The baby boomers, regularly of interest to demographers for their trendsetting ways, may be at the forefront of yet another phenomenon. Despite their numbers, baby boomers have had relatively few children, sparking concern that those who may need care or assistance in advanced age will have a small circle of immediate family to draw on.
But a new and innovative analysis by researchers at the University of California, Berkeley, finds that the concept of family for the elderly of the 21st century will be very different from the makeup of families of the elderly today. Unprecedented rates of divorce and remarriage are already redefining families of baby boomers. When the boomers become the elderly of the future, they will have impressive numbers of stepchildren and stepgrandchildren, expanding the numbers of family members on whom the disabled may rely, if needed. For the younger generation, these changes in family structure could increase the potential for caregiving responsibilities but also offer more opportunity to share any burdens among siblings. The analysis suggests that there may be a need to reconsider traditional views of support ratios for retirement and long-term care and to look more closely at the dynamics of intergenerational relationships generally.
Berkeley researcher Kenneth W. Wachter, Ph.D., examined the makeup of future families in the December 29, 1997, British Royal Society journal Philosophical Transactions: Biological Sciences. The National Institute on Aging (NIA) supported Wachter's research and funds Berkeley's Demography of Aging Center.
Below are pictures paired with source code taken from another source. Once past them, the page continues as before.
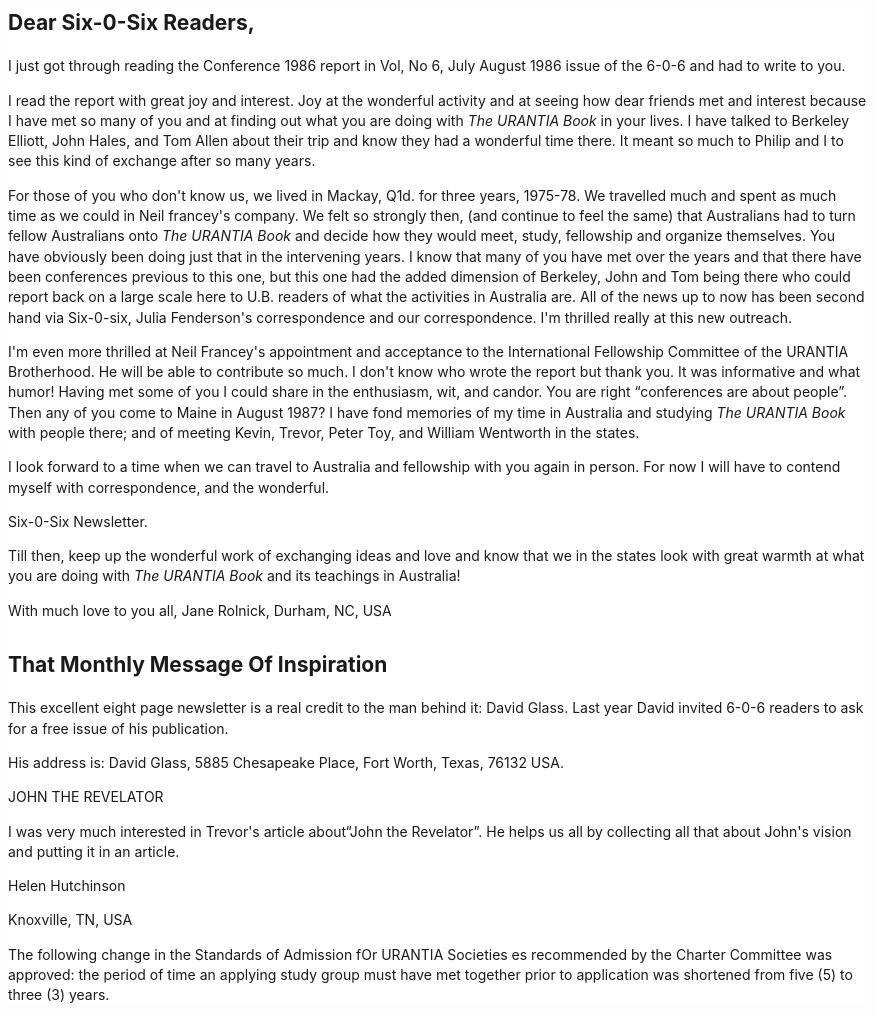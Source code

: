 ## Dear Six-0-Six Readers,

I just got through reading the Conference 1986 report in Vol, No 6, July August 1986 issue of the 6-0-6 and had to write to you.

I read the report with great joy and interest. Joy at the wonderful activity and at seeing how dear friends met and interest because I have met so many of you and at finding out what you are doing with _The URANTIA Book_ in your lives. I have talked to Berkeley Elliott, John Hales, and Tom Allen about their trip and know they had a wonderful time there. It meant so much to Philip and I to see this kind of exchange after so many years.

For those of you who don't know us, we lived in Mackay, Q1d. for three years, 1975-78. We travelled much and spent as much time as we could in Neil francey's company. We felt so strongly then, (and continue to feel the same) that Australians had to turn fellow Australians onto _The URANTIA Book_ and decide how they would meet, study, fellowship and organize themselves. You have obviously been doing just that in the intervening years. I know that many of you have met over the years and that there have been conferences previous to this one, but this one had the added dimension of Berkeley, John and Tom being there who could report back on a large scale here to U.B. readers of what the activities in Australia are. All of the news up to now has been second hand via Six-0-six, Julia Fenderson's correspondence and our correspondence. I'm thrilled really at this new outreach.

I'm even more thrilled at Neil Francey's appointment and acceptance to the International Fellowship Committee of the URANTIA Brotherhood. He will be able to contribute so much. I don't know who wrote the report but thank you. It was informative and what humor! Having met some of you I could share in the enthusiasm, wit, and candor. You are right “conferences are about people”. Then any of you come to Maine in August 1987? I have fond memories of my time in Australia and studying _The URANTIA Book_ with people there; and of meeting Kevin, Trevor, Peter Toy, and William Wentworth in the states.

I look forward to a time when we can travel to Australia and fellowship with you again in person. For now I will have to contend myself with correspondence, and the wonderful.

Six-0-Six Newsletter.

Till then, keep up the wonderful work of exchanging ideas and love and know that we in the states look with great warmth at what you are doing with _The URANTIA Book_ and its teachings in Australia!

With much love to you all, Jane Rolnick, Durham, NC, USA

## That Monthly Message Of Inspiration

This excellent eight page newsletter is a real credit to the man behind it: David Glass. Last year David invited 6-0-6 readers to ask for a free issue of his publication.

His address is: David Glass, 5885 Chesapeake Place, Fort Worth, Texas, 76132 USA.

JOHN THE REVELATOR

I was very much interested in Trevor's article about“John the Revelator”. He helps us all by collecting all that about John's vision and putting it in an article.

Helen Hutchinson

Knoxville, TN, USA

The following change in the Standards of Admission fOr URANTIA Societies es recommended by the Charter Committee was approved: the period of time an applying study group must have met together prior to application was shortened from five (5) to three (3) years.
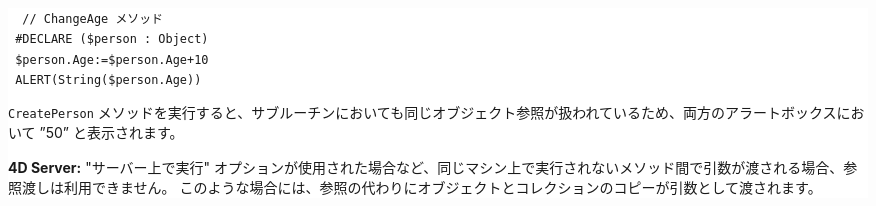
 ```4d
  // ChangeAge メソッド
 #DECLARE ($person : Object)
 $person.Age:=$person.Age+10
 ALERT(String($person.Age))
```

`CreatePerson` メソッドを実行すると、サブルーチンにおいても同じオブジェクト参照が扱われているため、両方のアラートボックスにおいて ”50” と表示されます。

**4D Server:** "サーバー上で実行" オプションが使用された場合など、同じマシン上で実行されないメソッド間で引数が渡される場合、参照渡しは利用できません。  このような場合には、参照の代わりにオブジェクトとコレクションのコピーが引数として渡されます。
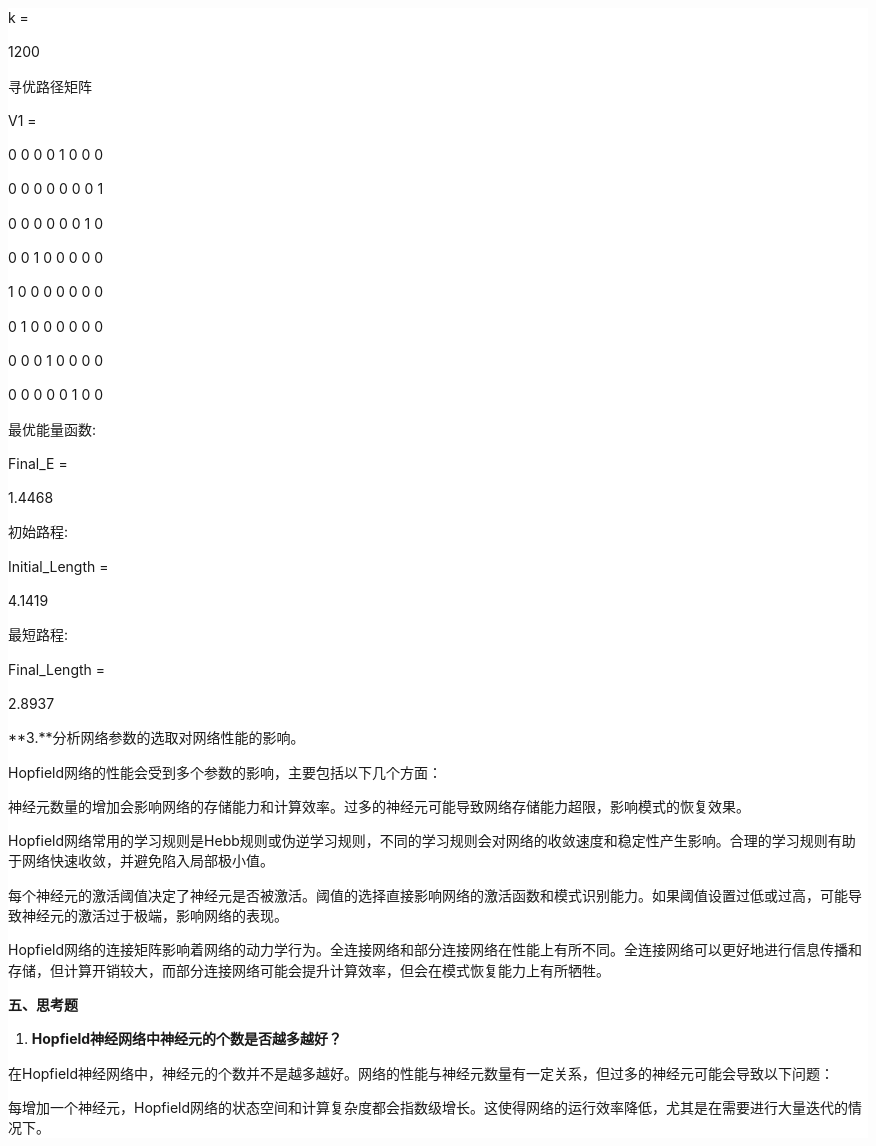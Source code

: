 k =

1200

寻优路径矩阵

V1 =

0 0 0 0 1 0 0 0

0 0 0 0 0 0 0 1

0 0 0 0 0 0 1 0

0 0 1 0 0 0 0 0

1 0 0 0 0 0 0 0

0 1 0 0 0 0 0 0

0 0 0 1 0 0 0 0

0 0 0 0 0 1 0 0

最优能量函数:

Final_E =

1.4468

初始路程:

Initial_Length =

4.1419

最短路程:

Final_Length =

2.8937

>>

**3.**分析网络参数的选取对网络性能的影响。

Hopfield网络的性能会受到多个参数的影响，主要包括以下几个方面：

神经元数量的增加会影响网络的存储能力和计算效率。过多的神经元可能导致网络存储能力超限，影响模式的恢复效果。

Hopfield网络常用的学习规则是Hebb规则或伪逆学习规则，不同的学习规则会对网络的收敛速度和稳定性产生影响。合理的学习规则有助于网络快速收敛，并避免陷入局部极小值。

每个神经元的激活阈值决定了神经元是否被激活。阈值的选择直接影响网络的激活函数和模式识别能力。如果阈值设置过低或过高，可能导致神经元的激活过于极端，影响网络的表现。

Hopfield网络的连接矩阵影响着网络的动力学行为。全连接网络和部分连接网络在性能上有所不同。全连接网络可以更好地进行信息传播和存储，但计算开销较大，而部分连接网络可能会提升计算效率，但会在模式恢复能力上有所牺牲。

**五、思考题**

1. **Hopfield神经网络中神经元的个数是否越多越好？**

在Hopfield神经网络中，神经元的个数并不是越多越好。网络的性能与神经元数量有一定关系，但过多的神经元可能会导致以下问题：

每增加一个神经元，Hopfield网络的状态空间和计算复杂度都会指数级增长。这使得网络的运行效率降低，尤其是在需要进行大量迭代的情况下。
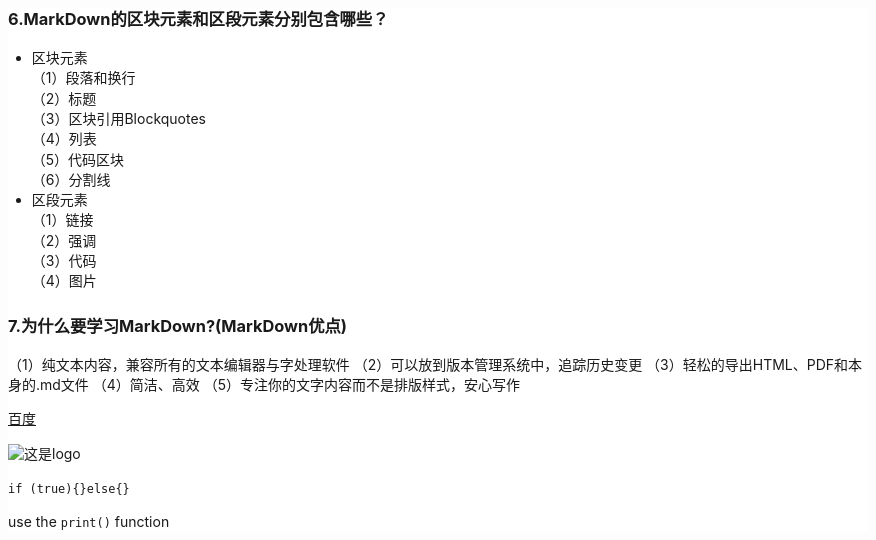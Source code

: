 ### 6.MarkDown的区块元素和区段元素分别包含哪些？
* 区块元素  
（1）段落和换行  
（2）标题  
（3）区块引用Blockquotes  
（4）列表  
（5）代码区块  
（6）分割线  
* 区段元素  
（1）链接  
（2）强调  
（3）代码  
（4）图片  

### 7.为什么要学习MarkDown?(MarkDown优点)
（1）纯文本内容，兼容所有的文本编辑器与字处理软件
（2）可以放到版本管理系统中，追踪历史变更
（3）轻松的导出HTML、PDF和本身的.md文件
（4）简洁、高效
（5）专注你的文字内容而不是排版样式，安心写作

[百度](http://baidu.com)  

![ 这是logo](http://www.edu2act.cn/static/img/logo.png)  


    if (true){}else{}

 use the `print()` function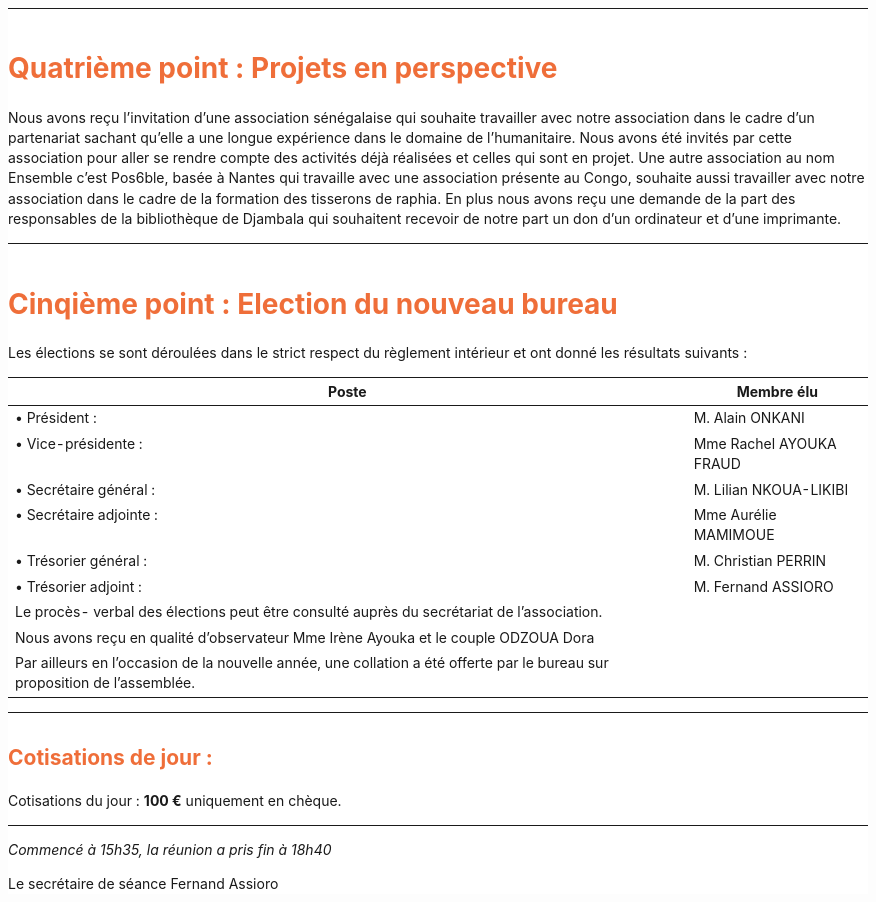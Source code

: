 ***

# <span style="color: #ef6e39">Quatrième point : Projets en perspective</span>

Nous avons reçu l’invitation d’une association sénégalaise qui souhaite travailler avec notre association dans le cadre d’un partenariat sachant qu’elle a une longue expérience dans le domaine de l’humanitaire.
Nous avons été invités par cette association pour aller se rendre compte des activités déjà réalisées et celles qui sont en projet.
Une autre association au nom Ensemble c’est Pos6ble, basée à Nantes qui travaille avec une association présente au Congo, souhaite aussi travailler avec notre association dans le cadre de la formation des tisserons de raphia.
En plus nous avons reçu une demande de la part des responsables de la bibliothèque de Djambala  qui souhaitent  recevoir de notre part  un don d’un ordinateur et d’une imprimante.

***

# <span style="color: #ef6e39">Cinqième point : Election du nouveau bureau</span>

Les élections se sont déroulées dans le strict respect du règlement intérieur et ont donné les résultats suivants :

| Poste                                                                                                                      | Membre élu              |
| -------------------------------------------------------------------------------------------------------------------------- | ----------------------- |
| • Président :                                                                                                              | M. Alain ONKANI         |
| • Vice-présidente :                                                                                                        | Mme Rachel AYOUKA FRAUD |
| • Secrétaire  général :                                                                                                    | M. Lilian NKOUA-LIKIBI  |
| • Secrétaire adjointe :                                                                                                    | Mme Aurélie MAMIMOUE    |
| • Trésorier général :                                                                                                      | M. Christian PERRIN     |
| • Trésorier adjoint :                                                                                                      | M. Fernand ASSIORO      |
| Le procès- verbal des élections  peut  être consulté  auprès du secrétariat de l’association.                              |                         |
| Nous avons reçu en qualité d’observateur Mme Irène Ayouka et le couple ODZOUA Dora                                         |                         |
| Par ailleurs en l’occasion de la nouvelle année, une collation a été offerte par le bureau sur proposition de l’assemblée. |                         |

***

## <span style="color: #ef6e39">Cotisations de jour :</span>

Cotisations du jour : **100 €** uniquement en chèque.

***

*Commencé à 15h35, la réunion a pris fin à 18h40*

Le secrétaire de séance
Fernand Assioro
Disability rates among older people are on the decline. But rapid growth is expected in the sheer number of the very elderly, those 85 and older, who are most in need of help. This group is expected to reach at least 7 million in 2020, and to at least double again in size by 2040, when the first baby boomers reach age 85. "The informal family network is the mainstay of long-term care of the disabled elderly, and population aging will increase the demand for family caregiving," says Richard M. Suzman, Ph.D., head of the NIA's Office of the Demography of Aging. "This research dramatizes the need for families of the future to adapt in innovative ways."
Wachter used computer microsimulation to examine how many elderly there will be in the next century and the kinds of families of which they will be a part. The technique involves constructing fictional family networks based on historical and current rates of marriage, divorce, remarriage, birth, and death. The scientists create a population of "imaginary" individuals and follow their lives, tracking life events and family ties over time. The current paper, offering projections regarding whites and Hispanics, focuses on the boomers' living children, living grandchildren, people without kin, the children and grandchildren's burden of care, and the age of younger people at a parent's death. Among Wachter's projections:
The relatively low birth rate among baby boomers (themselves born between 1946 and 1964), the so-called "baby lull," will ultimately result in a steep decline in the numbers of elderly people with biological children. Today, 70 to 85 year-olds have on average 2.4 living biological children, but the 70 to 85 year-olds of 2030 will have on average only 1.6 biological children. Adding stepchildren to the mix changes things dramatically. Since 1980, the ratio of biological children to stepchildren for people 70 to 85 has doubled, and is expected to rise by another 50 percent by 2030.
The dramatic change in the numbers, however, is not the whole story. The scientists stress that the simple increase in numbers of people called "family" will not necessarily translate into the willingness or ability to provide support for the elderly. The notion that stepchildren and stepgrandchildren of baby boomers will take on responsibility for their care may be optimistic, Suzman notes, with the multiple responsibilities and geographic dispersion of potential caregivers. Suzman and Wachter agree that examining how these relationships are likely to work in the future is critical, especially in light of a body of research showing that ties of step-relationships are generally much weaker than those of "blood" relatives.
Wachter, however, points to a variety of factors which may influence the future relationship of baby boomers with their stepkin. The future role and importance of stepkin could become considerably closer, he says, as stepfamilies become more the norm, as boomer stepparents invest more time and interest in stepchildren, and as social insurance programs of the future rely even more heavily on the family's role. Says Wachter, "Older people of the next century will be much more familiar with these complex families. Their attitudes and commitments may be very different. In fact, the very shortage of biological kin may enhance the potency of step-ties."
The NIA, part of the National Institutes of Health in the Department of Health and Human Services, leads the Federal effort supporting and conducting biomedical, clinical, social, and behavioral research on aging. NIA supports nine demography centers across the U.S., including the one at Berkeley, looking at population, health, and economic issues related to aging.